[Document images with source code]
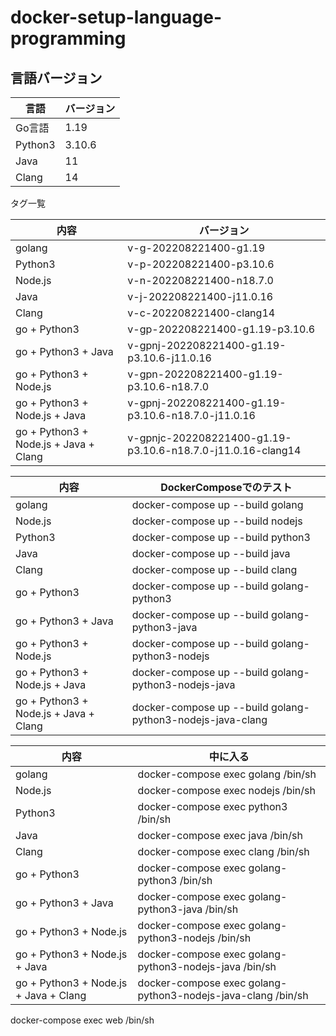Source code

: # docker-setup-language-programming
## 言語バージョン

| 言語      | バージョン  |
|---------|--------|
| Go言語    | 1.19   |
| Python3 | 3.10.6 |
| Java    | 11     |
| Clang   | 14     |

タグ一覧

| 内容                                    | バージョン                                                       |
|---------------------------------------|-------------------------------------------------------------|
| golang                                | v-g-202208221400-g1.19                                      |
| Python3                               | v-p-202208221400-p3.10.6                                    |
| Node.js                               | v-n-202208221400-n18.7.0                                    |
| Java                                  | v-j-202208221400-j11.0.16                                   |
| Clang                                 | v-c-202208221400-clang14                                    |
| go + Python3                          | v-gp-202208221400-g1.19-p3.10.6                             |
| go + Python3 + Java                   | v-gpnj-202208221400-g1.19-p3.10.6-j11.0.16                  |
| go + Python3 + Node.js                | v-gpn-202208221400-g1.19-p3.10.6-n18.7.0                    |
| go + Python3 + Node.js + Java         | v-gpnj-202208221400-g1.19-p3.10.6-n18.7.0-j11.0.16          |
| go + Python3 + Node.js + Java + Clang | v-gpnjc-202208221400-g1.19-p3.10.6-n18.7.0-j11.0.16-clang14 |


| 内容                                    | DockerComposeでのテスト                                         |
|---------------------------------------|------------------------------------------------------------|
| golang                                | docker-compose up --build golang                           |
| Node.js                               | docker-compose up --build nodejs                           |
| Python3                               | docker-compose up --build python3                          |
| Java                                  | docker-compose up --build java                             |
| Clang                                 | docker-compose up --build clang                            |
| go + Python3                          | docker-compose up --build golang-python3                   |
| go + Python3 + Java                   | docker-compose up --build golang-python3-java              |
| go + Python3 + Node.js                | docker-compose up --build golang-python3-nodejs            |
| go + Python3 + Node.js + Java         | docker-compose up --build golang-python3-nodejs-java       |
| go + Python3 + Node.js + Java + Clang | docker-compose up --build golang-python3-nodejs-java-clang |


| 内容                                    | 中に入る                                                         |
|---------------------------------------|--------------------------------------------------------------|
| golang                                | docker-compose exec golang /bin/sh                           |
| Node.js                               | docker-compose exec nodejs /bin/sh                           |
| Python3                               | docker-compose exec python3 /bin/sh                          |
| Java                                  | docker-compose exec java /bin/sh                             |
| Clang                                 | docker-compose exec clang /bin/sh                            |
| go + Python3                          | docker-compose exec golang-python3 /bin/sh                   |
| go + Python3 + Java                   | docker-compose exec golang-python3-java /bin/sh              |
| go + Python3 + Node.js                | docker-compose exec golang-python3-nodejs /bin/sh            |
| go + Python3 + Node.js + Java         | docker-compose exec golang-python3-nodejs-java /bin/sh       |
| go + Python3 + Node.js + Java + Clang | docker-compose exec golang-python3-nodejs-java-clang /bin/sh |



docker-compose exec web /bin/sh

WORK INSTRUCTIONS
Write out the records once more, word for word, though without the pictures they contain.

EXERCISE ANSWER
Source code

: # docker-setup-language-programming
## 言語バージョン

| 言語      | バージョン  |
|---------|--------|
| Go言語    | 1.19   |
| Python3 | 3.10.6 |
| Java    | 11     |
| Clang   | 14     |

タグ一覧

| 内容                                    | バージョン                                                       |
|---------------------------------------|-------------------------------------------------------------|
| golang                                | v-g-202208221400-g1.19                                      |
| Python3                               | v-p-202208221400-p3.10.6                                    |
| Node.js                               | v-n-202208221400-n18.7.0                                    |
| Java                                  | v-j-202208221400-j11.0.16                                   |
| Clang                                 | v-c-202208221400-clang14                                    |
| go + Python3                          | v-gp-202208221400-g1.19-p3.10.6                             |
| go + Python3 + Java                   | v-gpnj-202208221400-g1.19-p3.10.6-j11.0.16                  |
| go + Python3 + Node.js                | v-gpn-202208221400-g1.19-p3.10.6-n18.7.0                    |
| go + Python3 + Node.js + Java         | v-gpnj-202208221400-g1.19-p3.10.6-n18.7.0-j11.0.16          |
| go + Python3 + Node.js + Java + Clang | v-gpnjc-202208221400-g1.19-p3.10.6-n18.7.0-j11.0.16-clang14 |


| 内容                                    | DockerComposeでのテスト                                         |
|---------------------------------------|------------------------------------------------------------|
| golang                                | docker-compose up --build golang                           |
| Node.js                               | docker-compose up --build nodejs                           |
| Python3                               | docker-compose up --build python3                          |
| Java                                  | docker-compose up --build java                             |
| Clang                                 | docker-compose up --build clang                            |
| go + Python3                          | docker-compose up --build golang-python3                   |
| go + Python3 + Java                   | docker-compose up --build golang-python3-java              |
| go + Python3 + Node.js                | docker-compose up --build golang-python3-nodejs            |
| go + Python3 + Node.js + Java         | docker-compose up --build golang-python3-nodejs-java       |
| go + Python3 + Node.js + Java + Clang | docker-compose up --build golang-python3-nodejs-java-clang |


| 内容                                    | 中に入る                                                         |
|---------------------------------------|--------------------------------------------------------------|
| golang                                | docker-compose exec golang /bin/sh                           |
| Node.js                               | docker-compose exec nodejs /bin/sh                           |
| Python3                               | docker-compose exec python3 /bin/sh                          |
| Java                                  | docker-compose exec java /bin/sh                             |
| Clang                                 | docker-compose exec clang /bin/sh                            |
| go + Python3                          | docker-compose exec golang-python3 /bin/sh                   |
| go + Python3 + Java                   | docker-compose exec golang-python3-java /bin/sh              |
| go + Python3 + Node.js                | docker-compose exec golang-python3-nodejs /bin/sh            |
| go + Python3 + Node.js + Java         | docker-compose exec golang-python3-nodejs-java /bin/sh       |
| go + Python3 + Node.js + Java + Clang | docker-compose exec golang-python3-nodejs-java-clang /bin/sh |



docker-compose exec web /bin/sh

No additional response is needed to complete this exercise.